Does "install_keras()" also install tensorflow?

I'm trying to set up an RStudio environment to study deep learning, running R/RStudio 4.3.1 on a university cluster desktop under ubuntu 22.04, using CUDA-11.6 and a GPU. The desktop is set up by the cluster, so I don't have access to how the desktop actually manages the GPU. acsess. I have asked the admins to help me with this. But my experience has raised a couple of questions about my workspace setup.
I use the following set up within RStudio:

virtualenv_create("r-reticulate", python = install_python())
install_keras(envname = "r-reticulate")
(R studio restarts here)
install_tensorflow(envname = "r-tensorflow", version = '2.15')

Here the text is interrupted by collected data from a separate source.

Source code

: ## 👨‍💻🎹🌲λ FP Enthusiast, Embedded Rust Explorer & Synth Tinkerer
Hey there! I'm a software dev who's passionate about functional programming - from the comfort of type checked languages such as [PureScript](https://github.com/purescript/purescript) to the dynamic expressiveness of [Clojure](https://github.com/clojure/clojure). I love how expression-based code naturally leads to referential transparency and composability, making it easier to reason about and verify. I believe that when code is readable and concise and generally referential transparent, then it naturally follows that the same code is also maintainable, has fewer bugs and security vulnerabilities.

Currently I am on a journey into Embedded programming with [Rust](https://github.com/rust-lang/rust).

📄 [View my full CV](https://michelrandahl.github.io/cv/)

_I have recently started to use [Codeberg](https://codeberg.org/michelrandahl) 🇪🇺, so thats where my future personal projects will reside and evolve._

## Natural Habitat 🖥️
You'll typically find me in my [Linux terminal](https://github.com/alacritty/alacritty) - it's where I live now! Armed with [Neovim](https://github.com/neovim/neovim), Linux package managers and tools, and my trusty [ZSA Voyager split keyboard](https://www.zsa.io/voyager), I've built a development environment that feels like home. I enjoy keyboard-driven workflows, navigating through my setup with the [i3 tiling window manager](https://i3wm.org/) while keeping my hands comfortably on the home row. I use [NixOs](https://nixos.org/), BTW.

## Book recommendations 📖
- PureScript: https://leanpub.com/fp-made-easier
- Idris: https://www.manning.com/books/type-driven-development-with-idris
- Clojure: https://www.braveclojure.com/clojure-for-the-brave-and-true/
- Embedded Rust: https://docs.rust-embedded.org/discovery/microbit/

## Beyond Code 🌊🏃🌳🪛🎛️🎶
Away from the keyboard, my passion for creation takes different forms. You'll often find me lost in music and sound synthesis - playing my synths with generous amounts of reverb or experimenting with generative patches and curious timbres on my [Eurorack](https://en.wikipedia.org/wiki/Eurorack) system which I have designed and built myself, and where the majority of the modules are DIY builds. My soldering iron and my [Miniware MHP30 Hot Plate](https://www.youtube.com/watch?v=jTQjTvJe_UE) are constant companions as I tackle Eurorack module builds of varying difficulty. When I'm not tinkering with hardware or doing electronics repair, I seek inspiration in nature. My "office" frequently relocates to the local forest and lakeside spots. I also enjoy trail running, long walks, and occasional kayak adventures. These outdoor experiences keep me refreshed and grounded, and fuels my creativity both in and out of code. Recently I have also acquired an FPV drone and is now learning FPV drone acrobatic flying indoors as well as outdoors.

According to Deep Learning with R, 2nd edition, installing keras, among other things, also loads tensorflow. But when I run install_keras() alone, my code can't find an installed tensorflow. The error language suggests running the above command to "install_tensorflow(envname = "r-tensorflow"). Now everything seems to work correctly other than that any tensorflow command can't find the GPU, so that I can only use CPU hardware.

My two questions:
a. Does the current version of keras::install_keras() actually still also install tensorflow, as stated in the Deep Learning book? If so, why does R not then find the tensorflow?
b. "Install_tensorflow(envname = 'r-reticulate')" doesn't work. I need to use "(install_tensorflow(envname = 'r-tensorflow)". Does the use of two different environments for reticulate/keras and for tensorflow cause problems?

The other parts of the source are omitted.